Psychoanalytic treatment demonstrates how these unconscious factors affect current relationships and patterns of behavior, traces them back to their historical origins, shows how they have changed and developed over time, and helps the individual to deal better with the realities of adult life.
Analysis is an intimate partnership, in the course of which the patient becomes aware of the underlying sources of his or her difficulties not simply intellectually, but emotionally by re-experiencing them with the analyst. Typically, the patient comes four or five times a week, lies on a couch, and attempts to say everything that comes to mind.
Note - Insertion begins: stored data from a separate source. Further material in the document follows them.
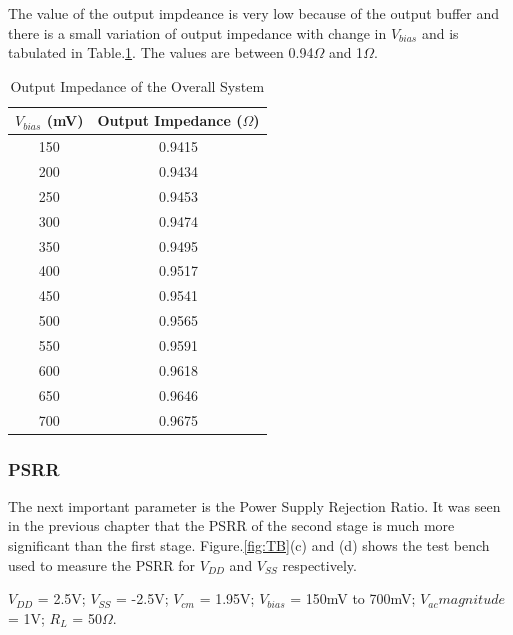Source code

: The value of the output impdeance is very low because of the output buffer and there is a small variation of output impedance with change in $V_{bias}$ and is tabulated in Table.\ref{tab:ZOUT}. The values are between 0.94$\Omega$ and 1$\Omega$.
\begin{table} [H]
\centering
\begin{tabular}{@{}cc@{}}
\toprule
$V_{bias}$ (mV)		& Output Impedance ($\Omega$)	\\ \midrule
150					& 0.9415 \\
200					& 0.9434 \\
250					& 0.9453 \\
300					& 0.9474 \\
350					& 0.9495 \\
400					& 0.9517 \\
450					& 0.9541 \\
500					& 0.9565 \\
550					& 0.9591 \\
600					& 0.9618 \\
650					& 0.9646 \\
700 				& 0.9675 \\
\bottomrule
\end{tabular}
\caption{Output Impedance of the Overall System}
\label{tab:ZOUT}
\end{table}
\subsubsection{PSRR}
The next important parameter is the Power Supply Rejection Ratio. It was seen in the previous chapter that the PSRR of the second stage is much more significant than the first stage. Figure.\ref{fig:TB}(c) and (d) shows the test bench used to measure the PSRR for $V_{DD}$ and $V_{SS}$ respectively.

$V_{DD}$ = 2.5V; $V_{SS}$ = -2.5V; $V_{cm}$ = 1.95V; $V_{bias}$ = 150mV to 700mV;  $V_{ac} magnitude$ = 1V; $R_{L}$ = 50$\Omega$.

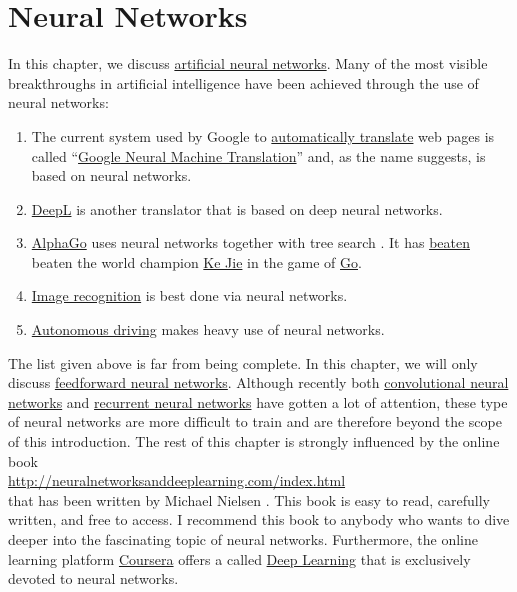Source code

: \chapter{Neural Networks}
In this chapter, we discuss \href{https://en.wikipedia.org/wiki/Artificial_neural_network}{artificial neural networks}.
Many of the most visible breakthroughs in artificial intelligence have been achieved through the use of neural
networks: 
\begin{enumerate}
\item The current system used by Google to \href{https://translate.google.com}{automatically translate} web
      pages is called 
      ``\href{https://en.wikipedia.org/wiki/Google_Neural_Machine_Translation}{Google Neural Machine
        Translation}''
      and,  as the name suggests, is based on neural networks. 
\item \href{https://www.deepl.com/translator}{DeepL} is another translator that is based on deep neural networks.      
\item \href{https://de.wikipedia.org/wiki/AlphaGo}{AlphaGo} uses neural networks together with tree search
      \cite{silver:2016}.  It has \href{https://en.wikipedia.org/wiki/AlphaGo_versus_Ke_Jie}{beaten} 
      beaten the world champion \href{https://en.wikipedia.org/wiki/Ke_Jie}{Ke Jie} in the game of
      \href{https://en.wikipedia.org/wiki/Go_(game)}{Go}.
\item \href{https://www.tensorflow.org/tutorials/image_recognition}{Image recognition} is best done via neural networks.
\item \href{https://en.wikipedia.org/wiki/Autonomous_car}{Autonomous driving} makes heavy use of neural networks.
\end{enumerate}
The list given above is far from being complete.  In this chapter, we will only discuss 
\href{https://en.wikipedia.org/wiki/Feedforward_neural_network}{feedforward neural networks}.  Although recently both 
\href{https://en.wikipedia.org/wiki/Convolutional_neural_network}{convolutional neural networks} and
\href{https://en.wikipedia.org/wiki/Recurrent_neural_network}{recurrent neural networks} have gotten a lot of
attention, these type of neural networks are more difficult to train and are therefore beyond the scope of this
introduction.  The rest of this chapter is strongly influenced by the online book 
\\[0.2cm]
\hspace*{1.3cm}
\href{http://neuralnetworksanddeeplearning.com/index.html}{http://neuralnetworksanddeeplearning.com/index.html}
\\[0.2cm]
that has been written by Michael Nielsen \cite{nielsen:2015}.  This book is easy to read, carefully written, and
free to access.  I recommend this book to anybody who wants to dive deeper into the fascinating topic of neural
networks.  Furthermore, the online learning platform \href{https://www.coursera.org/}{Coursera} offers a
 called \href{https://www.coursera.org/specializations/deep-learning}{Deep Learning} that
is exclusively devoted to neural networks.

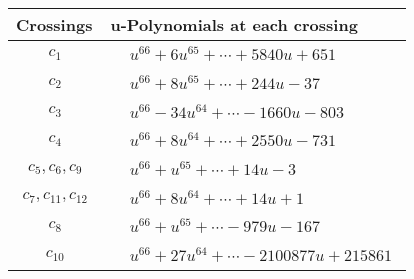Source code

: \documentclass[1p]{elsarticle_modified}
\theoremstyle{definition}
\begin{document}
\begin{tabular}{m{50pt}|m{274pt}}
Crossings & \hspace{64pt}u-Polynomials at each crossing \\
\hline $$\begin{aligned}c_{1}\end{aligned}$$&$\begin{aligned}
&u^{66}+6 u^{65}+\cdots+5840 u+651
\end{aligned}$\\
\hline $$\begin{aligned}c_{2}\end{aligned}$$&$\begin{aligned}
&u^{66}+8 u^{65}+\cdots+244 u-37
\end{aligned}$\\
\hline $$\begin{aligned}c_{3}\end{aligned}$$&$\begin{aligned}
&u^{66}-34 u^{64}+\cdots-1660 u-803
\end{aligned}$\\
\hline $$\begin{aligned}c_{4}\end{aligned}$$&$\begin{aligned}
&u^{66}+8 u^{64}+\cdots+2550 u-731
\end{aligned}$\\
\hline $$\begin{aligned}c_{5},c_{6},c_{9}\end{aligned}$$&$\begin{aligned}
&u^{66}+u^{65}+\cdots+14 u-3
\end{aligned}$\\
\hline $$\begin{aligned}c_{7},c_{11},c_{12}\end{aligned}$$&$\begin{aligned}
&u^{66}+8 u^{64}+\cdots+14 u+1
\end{aligned}$\\
\hline $$\begin{aligned}c_{8}\end{aligned}$$&$\begin{aligned}
&u^{66}+u^{65}+\cdots-979 u-167
\end{aligned}$\\
\hline $$\begin{aligned}c_{10}\end{aligned}$$&$\begin{aligned}
&u^{66}+27 u^{64}+\cdots-2100877 u+215861
\end{aligned}$\\
\hline
\end{tabular}\\~\\
\end{document}
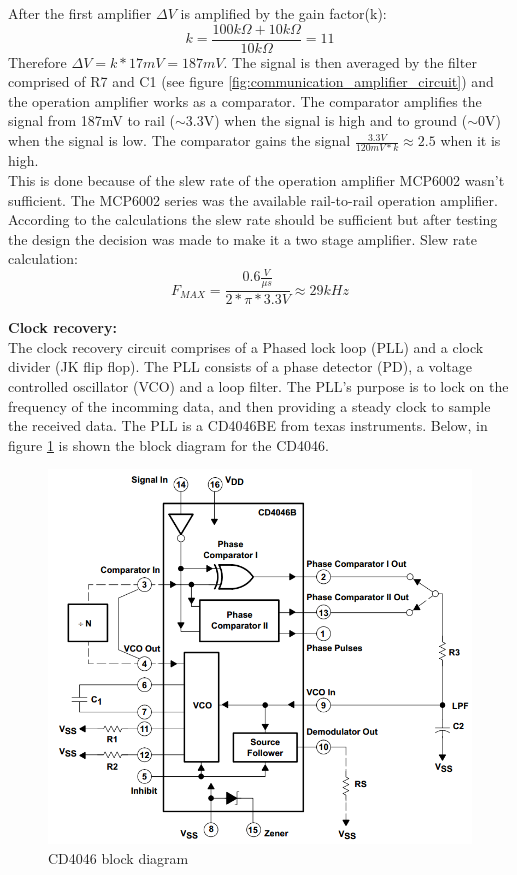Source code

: After the first amplifier $\Delta V$ is amplified by the gain factor(k):
\begin{equation}
	k=\frac{100k\Omega+10k\Omega}{10k\Omega}=11
\end{equation}
Therefore $\Delta V=k*17mV=187mV$. The signal is then averaged by the filter comprised of R7 and C1 (see figure \ref{fig:communication_amplifier_circuit}) and the operation amplifier works as a comparator. The comparator amplifies the signal from 187mV to rail ($\sim$3.3V) when the signal is high and to ground ($\sim$0V) when the signal is low. The comparator gains the signal $\frac{3.3V}{120mV*k}\approx 2.5$ when it is high.\\
This is done because of the slew rate of the operation amplifier MCP6002 wasn't sufficient. The MCP6002 series was the available rail-to-rail operation amplifier.\\
According to the calculations the slew rate should be sufficient but after testing the design the decision was made to make it a two stage amplifier.
Slew rate calculation:
\begin{equation}
	F_{MAX}=\frac{0.6\frac{V}{\mu s}}{2*\pi*3.3V}\approx29kHz
\end{equation}

\textbf{Clock recovery:}\\
The clock recovery circuit comprises of a Phased lock loop (PLL) and a clock divider (JK flip flop). The PLL consists of a phase detector (PD), a voltage controlled oscillator (VCO) and a loop filter. The PLL's purpose is to lock on the frequency of the incomming data, and then providing a steady clock to sample the received data. The PLL is a CD4046BE from texas instruments. Below, in figure \ref{fig:cd4046} is shown the block diagram for the CD4046.

\begin{figure}[H]
	\centering
	\includegraphics[width=.6\textwidth]{billeder/CD4046}
	\caption{CD4046 block diagram}
	\label{fig:cd4046}
\end{figure}

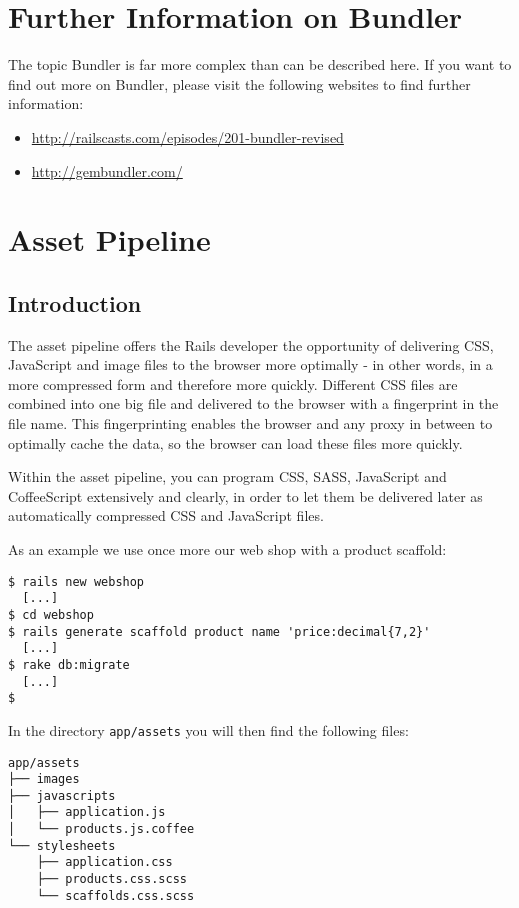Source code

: \documentclass[a4paper]{book}
\newcommand{\chap}[1]{\newpage\thispagestyle{empty}\chapter{#1}\label{chap:\thechapter}}
\begin{document}
\chap{Further Information on Bundler}\label{further-information-on-bundler}

The topic Bundler is far more complex than can be described here. If you want to find out more on Bundler, please visit the following websites to find further information:

\begin{itemize}
\itemsep1pt\parskip0pt
\item
  \url{http://railscasts.com/episodes/201-bundler-revised}
\item
  \url{http://gembundler.com/}
\end{itemize}

\chap{Asset Pipeline}\label{asset-pipeline}

\section{Introduction}\label{introduction-5}

The asset pipeline offers the Rails developer the opportunity of delivering CSS, JavaScript and image files to the browser more optimally - in other words, in a more compressed form and therefore more quickly. Different CSS files are combined into one big file and delivered to the browser with a fingerprint in the file name. This fingerprinting enables the browser and any proxy in between to optimally cache the data, so the browser can load these files more quickly.

Within the asset pipeline, you can program CSS, SASS, JavaScript and CoffeeScript extensively and clearly, in order to let them be delivered later as automatically compressed CSS and JavaScript files.

As an example we use once more our web shop with a product scaffold:

\begin{shaded}\begin{verbatim}
$ rails new webshop
  [...]
$ cd webshop
$ rails generate scaffold product name 'price:decimal{7,2}'
  [...]
$ rake db:migrate
  [...]
$
\end{verbatim}\end{shaded}

In the directory \texttt{app/assets} you will then find the following files:

\begin{shaded}\begin{verbatim}
app/assets
├── images
├── javascripts
│   ├── application.js
│   └── products.js.coffee
└── stylesheets
    ├── application.css
    ├── products.css.scss
    └── scaffolds.css.scss
\end{verbatim}\end{shaded}
\end{document}
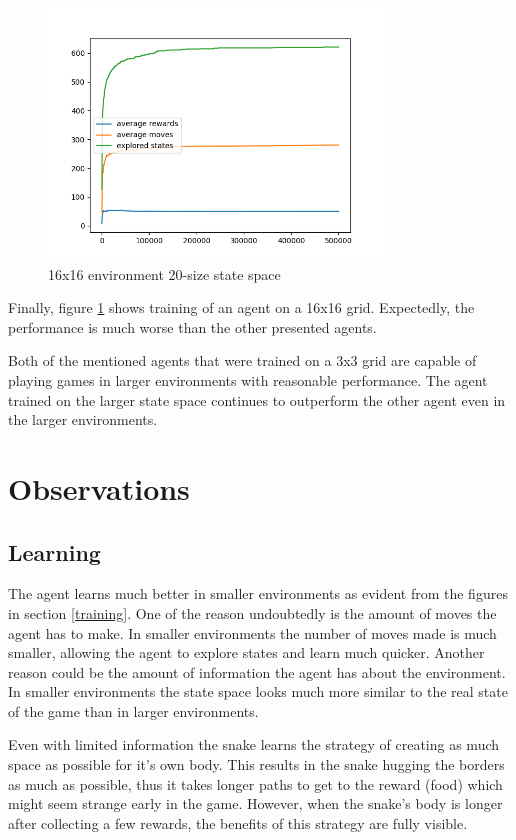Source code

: \documentclass[lettersize,journal]{IEEEtran}
\begin{document}
\begin{figure}[!t]
\centering
\includegraphics[width=3.5in]{16_fig.png}
\caption{16x16 environment 20-size state space}
\label{fig3}
\end{figure}


Finally, figure \ref{fig3} shows training of an agent on a 16x16 grid.
Expectedly, the performance is much worse than the other presented agents.

Both of the mentioned agents that were trained on a 3x3 grid are capable of playing games in larger environments with
reasonable performance. The agent trained on the larger state space continues
to outperform the other agent even in the larger environments.


\section{Observations}

\subsection{Learning}
The agent learns much better in smaller environments as evident from
the figures in section \ref{training}. One of the reason
undoubtedly is the amount of moves the agent has to make. In
smaller environments the number of moves made is much smaller,
allowing the agent to explore states and learn much quicker.
Another reason could be the amount of information the agent has
about the environment. In smaller environments the state space
looks much more similar to the real state of the game than in
larger environments.

Even with limited information the snake learns the strategy
of creating as much space as possible for it's own body.
This results in the snake hugging the borders as much
as possible, thus it takes longer paths to get to the reward (food) which
might seem strange early in the game.
However, when the snake's body is longer after collecting a
few rewards, the benefits of this strategy are fully visible.
\end{document}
These conditions create the analytic setting, which permits the emergence of aspects of the mind not accessible to other methods of observation. As the patient speaks, hints of the unconscious sources of current difficulties gradually begin to appear — in certain repetitive patterns of behavior, in the subjects which the patient finds hard to talk about, in the ways the patient relates to the analyst.
The analyst helps elucidate these for the patient, who refines, corrects, rejects, and adds further thoughts and feelings. During the years that an analysis takes place, the patient wrestles with these insights, going over them again and again with the analyst and experiencing them in daily life, in fantasies, and in dreams. Patient and analyst join in efforts not only to modify crippling life patterns and remove incapacitating symptoms, but also to expand the freedom to work and to love. Eventually the patient's life — his or her behavior, relationships, sense of self — changes in deep and abiding ways.
Because analysis is a highly individualized treatment, people who wish to know if they would benefit from it should seek consultation with an experienced psychoanalyst. Still, some
generalizations can be made. The person best able to undergo psychoanalysis is someone who, no matter how incapacitated at the time, is basically, or potentially, a sturdy individual. This person
may have already achieved important satisfactions — with friends, in marriage, in work, or through special interests and hobbies — but is nonetheless significantly impaired by long-standing
symptoms: depression or anxiety, sexual incapacities, or physical symptoms without any demonstrable underlying physical cause. One person may be plagued by private rituals or compulsions or
repetitive thoughts of which no one else is aware. Another may live a constricted life of isolation and loneliness, incapable of feeling close to anyone. A victim of childhood sexual abuse might
suffer from an inability to trust others. Some people come to analysis because of repeated failures in work or in love, brought about not by chance but by self- destructive patterns of behavior.
Others need analysis because the way they are – their character - substantially limits their choices and their pleasures. And still others seek analysis definitively to resolve psychological
problems that were only temporarily or partially resolved by other approaches.
Whatever the problem - and each is different - that a person brings to the analyst, it can be properly understood only within the context of that person's strengths and life situation. Hence, the need for a thorough evaluation to determine who will benefit - and who will not - from psychoanalysis.